Data records
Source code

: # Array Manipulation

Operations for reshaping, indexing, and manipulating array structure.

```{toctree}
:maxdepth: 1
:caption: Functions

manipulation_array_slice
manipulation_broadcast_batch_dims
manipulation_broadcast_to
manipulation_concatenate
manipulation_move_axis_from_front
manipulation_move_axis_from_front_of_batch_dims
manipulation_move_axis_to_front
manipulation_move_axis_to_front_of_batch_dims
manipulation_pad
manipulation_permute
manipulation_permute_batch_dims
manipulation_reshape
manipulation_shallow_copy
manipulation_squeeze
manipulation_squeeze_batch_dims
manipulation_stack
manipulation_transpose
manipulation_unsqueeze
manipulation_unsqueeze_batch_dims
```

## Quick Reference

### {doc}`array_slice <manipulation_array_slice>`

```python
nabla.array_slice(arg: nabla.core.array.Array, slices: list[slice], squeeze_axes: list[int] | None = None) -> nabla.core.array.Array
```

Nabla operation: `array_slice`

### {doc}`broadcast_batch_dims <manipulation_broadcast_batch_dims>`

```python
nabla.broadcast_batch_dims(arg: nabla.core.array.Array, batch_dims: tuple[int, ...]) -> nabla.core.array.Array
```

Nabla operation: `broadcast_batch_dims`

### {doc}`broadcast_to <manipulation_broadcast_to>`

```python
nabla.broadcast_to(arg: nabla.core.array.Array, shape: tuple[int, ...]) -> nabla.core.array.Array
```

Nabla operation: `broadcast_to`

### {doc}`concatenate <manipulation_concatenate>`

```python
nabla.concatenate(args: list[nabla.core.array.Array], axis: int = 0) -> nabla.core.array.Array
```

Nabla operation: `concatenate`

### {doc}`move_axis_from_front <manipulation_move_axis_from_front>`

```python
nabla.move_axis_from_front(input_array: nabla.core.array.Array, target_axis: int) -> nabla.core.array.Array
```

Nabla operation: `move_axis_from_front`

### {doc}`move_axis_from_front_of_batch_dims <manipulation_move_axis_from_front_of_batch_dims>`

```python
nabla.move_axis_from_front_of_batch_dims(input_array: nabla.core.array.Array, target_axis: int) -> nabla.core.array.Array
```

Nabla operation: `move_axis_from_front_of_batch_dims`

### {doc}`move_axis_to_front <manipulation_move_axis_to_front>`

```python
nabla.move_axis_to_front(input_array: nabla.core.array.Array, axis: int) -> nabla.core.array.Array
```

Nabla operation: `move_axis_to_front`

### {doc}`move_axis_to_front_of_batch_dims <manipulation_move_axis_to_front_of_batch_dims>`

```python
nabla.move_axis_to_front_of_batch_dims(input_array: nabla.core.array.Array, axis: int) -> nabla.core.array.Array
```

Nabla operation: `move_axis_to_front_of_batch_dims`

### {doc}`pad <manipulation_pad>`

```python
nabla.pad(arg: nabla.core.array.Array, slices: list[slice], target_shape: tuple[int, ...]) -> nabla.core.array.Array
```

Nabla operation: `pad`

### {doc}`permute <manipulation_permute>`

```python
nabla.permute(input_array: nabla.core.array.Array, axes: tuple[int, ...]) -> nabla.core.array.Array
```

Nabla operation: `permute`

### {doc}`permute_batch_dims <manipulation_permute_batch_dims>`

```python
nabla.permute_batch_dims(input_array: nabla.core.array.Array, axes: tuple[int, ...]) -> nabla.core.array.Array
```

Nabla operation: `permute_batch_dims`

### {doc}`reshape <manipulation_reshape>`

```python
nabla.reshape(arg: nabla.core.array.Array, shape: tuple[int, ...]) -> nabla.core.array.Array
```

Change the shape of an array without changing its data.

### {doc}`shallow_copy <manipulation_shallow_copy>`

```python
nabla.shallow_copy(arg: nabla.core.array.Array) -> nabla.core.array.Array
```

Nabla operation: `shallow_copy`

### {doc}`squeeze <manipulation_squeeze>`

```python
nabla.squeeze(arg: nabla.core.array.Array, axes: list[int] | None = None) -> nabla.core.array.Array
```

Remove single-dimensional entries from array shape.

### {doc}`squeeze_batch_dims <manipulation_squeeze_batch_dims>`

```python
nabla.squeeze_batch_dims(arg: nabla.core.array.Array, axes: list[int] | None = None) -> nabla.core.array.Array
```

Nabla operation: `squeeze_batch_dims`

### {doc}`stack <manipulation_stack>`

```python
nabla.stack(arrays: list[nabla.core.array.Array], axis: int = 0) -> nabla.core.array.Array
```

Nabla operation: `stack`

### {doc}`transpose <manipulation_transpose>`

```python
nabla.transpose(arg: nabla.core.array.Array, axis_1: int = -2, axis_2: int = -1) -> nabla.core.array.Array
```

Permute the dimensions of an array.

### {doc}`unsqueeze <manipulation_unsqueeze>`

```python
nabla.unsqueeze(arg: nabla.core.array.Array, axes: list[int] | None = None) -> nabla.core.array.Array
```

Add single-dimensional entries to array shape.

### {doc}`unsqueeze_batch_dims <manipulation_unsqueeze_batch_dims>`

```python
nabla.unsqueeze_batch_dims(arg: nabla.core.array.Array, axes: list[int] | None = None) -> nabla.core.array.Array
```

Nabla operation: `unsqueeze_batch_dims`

AIM OF THE EXERCISE> Go through the data above and copy each line that holds the word "entries".

RESULT BELOW>
Remove single-dimensional entries from array shape.
Add single-dimensional entries to array shape.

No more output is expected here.